Genelkurmay Başkanın konuşmasında Ergenekon soruşturmasının yer alış biçiminde de görüldüğü gibi mesele devletin tepe noktasında açıktan çatışmaya dönüşmüş durumda.

Bütün bunların olduğu bir süreçte, Genelkurmay eski Başkanı Yaşar Büyükanıt, Beykent Üniversitesinde verdiği  “Politikacı ve Ordu” konulu derste yaşanmakta olan sorunu tarif etti. Büyükanıt’ta göre “devlet hastalanmış”. Emekli general devletin hastalığı ise “Devlette kurumlar arasında güvensizlik varsa, şüpheler varsa o devlet sorunludur. Ben asker olarak emniyetin istihbaratına güvenmiyorsam, çünkü bana istihbarat getirecek kurum benim hakkımda istihbarat topluyor. Bunlar gerçek vakalar. Adalet Bakanlığı İçişleri Bakanlığı’na, MİT Emniyet’e, Emniyet MİT’e güvenmiyor” diye tanımlamış.

Hasta devleti tedavi edememenin sonucunu kuşkusuz herkes biliyor. Yaşar Büyükanıt, bu gidişle sonumuz onlara benzeyecek mesajı vermeye çalışıyor. Bu sözler üzerinden nedense fazlaca durulmadı. Bu devlet kurumları içindeki çekişmenin ve gizliden gizliye süren çatışmanın açık ve net olarak dışa vurulmasıdır.Bu ayaküstü yapılmış bir değerlendireme olmaz.

Büyükanıt’a yanıtın hükümet çevresinde değil Süleyman Demirel’den gelmesi de anlamlı olsa gerek.
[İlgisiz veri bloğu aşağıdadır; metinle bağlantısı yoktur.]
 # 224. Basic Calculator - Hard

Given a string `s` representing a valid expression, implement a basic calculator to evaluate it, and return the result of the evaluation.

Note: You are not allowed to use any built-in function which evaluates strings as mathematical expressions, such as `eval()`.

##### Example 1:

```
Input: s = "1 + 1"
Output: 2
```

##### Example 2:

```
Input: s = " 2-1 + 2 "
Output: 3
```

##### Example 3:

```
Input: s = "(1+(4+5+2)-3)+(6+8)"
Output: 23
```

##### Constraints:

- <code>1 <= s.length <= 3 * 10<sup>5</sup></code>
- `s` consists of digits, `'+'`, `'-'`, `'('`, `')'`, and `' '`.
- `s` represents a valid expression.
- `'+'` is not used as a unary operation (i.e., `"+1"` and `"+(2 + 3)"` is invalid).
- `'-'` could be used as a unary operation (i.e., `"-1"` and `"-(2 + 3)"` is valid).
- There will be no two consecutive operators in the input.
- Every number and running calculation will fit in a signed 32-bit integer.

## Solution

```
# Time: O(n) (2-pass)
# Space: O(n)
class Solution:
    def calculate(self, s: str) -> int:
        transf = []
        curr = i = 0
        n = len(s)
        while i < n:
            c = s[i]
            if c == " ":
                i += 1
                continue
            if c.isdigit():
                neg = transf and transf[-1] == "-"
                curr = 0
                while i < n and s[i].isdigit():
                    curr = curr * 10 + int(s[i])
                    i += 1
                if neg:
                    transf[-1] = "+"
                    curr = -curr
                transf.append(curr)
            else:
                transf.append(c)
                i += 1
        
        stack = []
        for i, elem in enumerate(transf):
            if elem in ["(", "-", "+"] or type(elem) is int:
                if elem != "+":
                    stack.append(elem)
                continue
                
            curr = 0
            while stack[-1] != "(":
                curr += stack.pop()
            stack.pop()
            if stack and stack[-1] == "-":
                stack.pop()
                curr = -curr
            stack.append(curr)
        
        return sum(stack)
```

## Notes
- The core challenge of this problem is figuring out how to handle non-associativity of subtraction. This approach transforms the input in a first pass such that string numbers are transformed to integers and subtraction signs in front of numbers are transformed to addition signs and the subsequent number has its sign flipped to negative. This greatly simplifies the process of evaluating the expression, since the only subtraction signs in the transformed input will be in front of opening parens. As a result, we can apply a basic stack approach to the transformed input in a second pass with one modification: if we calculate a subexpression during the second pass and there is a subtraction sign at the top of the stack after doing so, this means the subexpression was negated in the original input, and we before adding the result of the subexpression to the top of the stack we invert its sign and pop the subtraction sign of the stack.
Basın mensuplarının bu konudaki sorusuna Demirel’in  “Türk siyasetini bir araba olarak alırsanız, arabanın 4 tane lastiği var. Biri patlaksa, araba yürümez. Araba yürümüyor” “Devletin bir takım sıkıntıları olabilir ve o sıkıntıları düzeltmek devleti yönetenlere aittir. Hiç kimse, kendi iktidarsızlığını kendi güçsüzlüğünü, devlete yüklemesin, eğer bozuk bir şey vardı ise, düzeltselerdi” biçimindeki yanıtı, Büyükanıt değerlendirmesinin tevil yolu ikrarıdır.
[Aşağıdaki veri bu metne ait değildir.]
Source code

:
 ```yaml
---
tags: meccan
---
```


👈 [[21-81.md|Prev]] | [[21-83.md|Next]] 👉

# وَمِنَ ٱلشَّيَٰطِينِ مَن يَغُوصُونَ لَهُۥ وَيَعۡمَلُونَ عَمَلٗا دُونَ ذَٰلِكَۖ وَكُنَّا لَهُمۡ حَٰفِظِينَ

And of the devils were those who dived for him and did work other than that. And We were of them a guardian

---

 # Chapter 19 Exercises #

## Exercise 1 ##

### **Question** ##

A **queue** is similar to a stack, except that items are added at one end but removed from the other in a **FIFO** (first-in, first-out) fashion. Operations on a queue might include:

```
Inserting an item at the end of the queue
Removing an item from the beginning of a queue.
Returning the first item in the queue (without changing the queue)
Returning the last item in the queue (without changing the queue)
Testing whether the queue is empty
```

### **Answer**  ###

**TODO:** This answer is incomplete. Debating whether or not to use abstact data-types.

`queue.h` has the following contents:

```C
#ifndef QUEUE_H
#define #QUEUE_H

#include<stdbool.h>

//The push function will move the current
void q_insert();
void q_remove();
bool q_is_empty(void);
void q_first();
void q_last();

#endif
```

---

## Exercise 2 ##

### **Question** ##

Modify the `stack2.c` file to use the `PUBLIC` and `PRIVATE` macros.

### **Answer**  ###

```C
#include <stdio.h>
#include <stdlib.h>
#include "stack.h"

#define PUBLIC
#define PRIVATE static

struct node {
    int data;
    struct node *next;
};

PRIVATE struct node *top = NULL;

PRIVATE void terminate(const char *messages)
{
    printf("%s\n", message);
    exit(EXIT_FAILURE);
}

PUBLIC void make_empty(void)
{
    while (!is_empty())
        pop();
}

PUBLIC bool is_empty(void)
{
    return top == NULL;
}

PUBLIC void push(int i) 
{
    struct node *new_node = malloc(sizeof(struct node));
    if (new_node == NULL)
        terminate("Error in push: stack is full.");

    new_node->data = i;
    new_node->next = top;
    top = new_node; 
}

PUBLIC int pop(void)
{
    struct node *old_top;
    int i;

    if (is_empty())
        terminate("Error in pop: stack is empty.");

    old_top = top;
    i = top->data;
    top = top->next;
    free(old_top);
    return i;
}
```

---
Bu çatışma ve çekişmenin alenileşmiş iki yanı var. Birincisi MİT’in Kürt sorununun çözümüne ilişkin yaklaşımına askerin karşı çıkmasının yarattığı sorun ve gerilimler. Diğeri ise Fettullah Gülen hareketin devletin çeşitli kurumlarını ele geçirmesinin hatta AKP, içerisinde daha belirleyici olduğu değerlendirmesinin yarattığı sonuçların devlet kurumları arasında yaratığı çatışmalardır.
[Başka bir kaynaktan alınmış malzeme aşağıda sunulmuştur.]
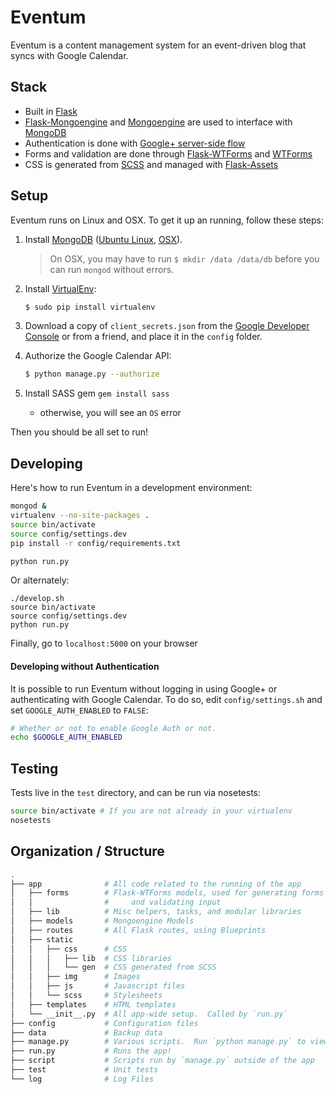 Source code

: # Eventum

Eventum is a content management system for an event-driven blog that syncs with Google Calendar.

## Stack
- Built in [Flask][flask]
- [Flask-Mongoengine][flask-mongoengine] and [Mongoengine][mongoengine] are used to interface with [MongoDB][mongodb]  
- Authentication is done with [Google+ server-side flow][google-plus-server-side-flow]
- Forms and validation are done through [Flask-WTForms][flask-wtforms] and [WTForms][wtforms]
- CSS is generated from [SCSS][scss] and managed with [Flask-Assets][flask-assets]

## Setup

Eventum runs on Linux and OSX.  To get it up an running, follow these steps:

1.  Install [MongoDB][mongodb] ([Ubuntu Linux][mongodb-linux], [OSX][mongodb-osx]).

    > On OSX, you may have to run `$ mkdir /data /data/db` before you can run `mongod` without errors.

2.  Install [VirtualEnv][virtualenv]:
    ```bash
    $ sudo pip install virtualenv
    ```

3.  Download a copy of `client_secrets.json` from the [Google Developer Console][google-developer-console] or from a friend, and place it in the `config` folder.

4.  Authorize the Google Calendar API:
    ```bash
    $ python manage.py --authorize
    ```
5.  Install SASS gem `gem install sass`
    * otherwise, you will see an `OS` error

Then you should be all set to run!

## Developing

Here's how to run Eventum in a development environment:

```bash
mongod &
virtualenv --no-site-packages .
source bin/activate
source config/settings.dev
pip install -r config/requirements.txt

python run.py
```

Or alternately:

```
./develop.sh
source bin/activate
source config/settings.dev
python run.py
```

Finally, go to `localhost:5000` on your browser 

#### Developing without Authentication

It is possible to run Eventum without logging in using Google+ or authenticating with Google Calendar.  To do so, edit `config/settings.sh` and set `GOOGLE_AUTH_ENABLED` to `FALSE`:

```bash
# Whether or not to enable Google Auth or not.
echo $GOOGLE_AUTH_ENABLED
```

## Testing

Tests live in the `test` directory, and can be run via nosetests:

```bash
source bin/activate # If you are not already in your virtualenv
nosetests
```

## Organization / Structure

```bash
.
├── app              # All code related to the running of the app
│   ├── forms        # Flask-WTForms models, used for generating forms in HTML
│   │                #     and validating input
│   ├── lib          # Misc helpers, tasks, and modular libraries
│   ├── models       # Mongoengine Models
│   ├── routes       # All Flask routes, using Blueprints
│   ├── static
│   │   ├── css      # CSS
│   │   │   ├── lib  # CSS libraries
│   │   │   └── gen  # CSS generated from SCSS
│   │   ├── img      # Images
│   │   ├── js       # Javascript files
│   │   └── scss     # Stylesheets
│   ├── templates    # HTML templates
│   └── __init__.py  # All app-wide setup.  Called by `run.py`
├── config           # Configuration files
├── data             # Backup data
├── manage.py        # Various scripts.  Run `python manage.py` to view usage.
├── run.py           # Runs the app!
├── script           # Scripts run by `manage.py` outside of the app
├── test             # Unit tests
└── log              # Log Files
```

[flask]: http://flask.pocoo.org/
[flask-assets]: http://flask-assets.readthedocs.org/en/latest/
[flask-mongoengine]: http://flask-mongoengine.readthedocs.org/en/latest/
[flask-wtforms]: https://flask-wtf.readthedocs.org/en/latest/
[google-developer-console]: https://console.developers.google.com/project/apps~adicu-com/apiui/credential
[google-plus-server-side-flow]: https://developers.google.com/+/web/signin/server-side-flow
[mongodb]: https://www.mongodb.org/
[mongodb-linux]: http://docs.mongodb.org/manual/tutorial/install-mongodb-on-ubuntu/
[mongodb-osx]: http://docs.mongodb.org/manual/tutorial/install-mongodb-on-os-x/#install-mongodb-with-homebrew
[mongoengine]: http://docs.mongoengine.org/
[scss]: http://sass-lang.com/
[virtualenv]: http://virtualenv.readthedocs.org/en/latest/
[wtforms]: http://wtforms.readthedocs.org/en/latest/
Kısacası bu listeyi daha fazla uzatmak mümkündür. Ancak devletin kurumları ve tepesindeki çatışma alenileşmeye başladığı ve çaresizliğin gizlenemediği bir dönemden geçiyoruz. Bu noktada Mardin’de PKK’nın üzerine atma planıyla yapılan katliamı  ve önümüzdeki günlerde düzenlenecek 2. cumhuriyet mitinglerini bu gelişmelerle birlikte değerlendirmek gerekiyor.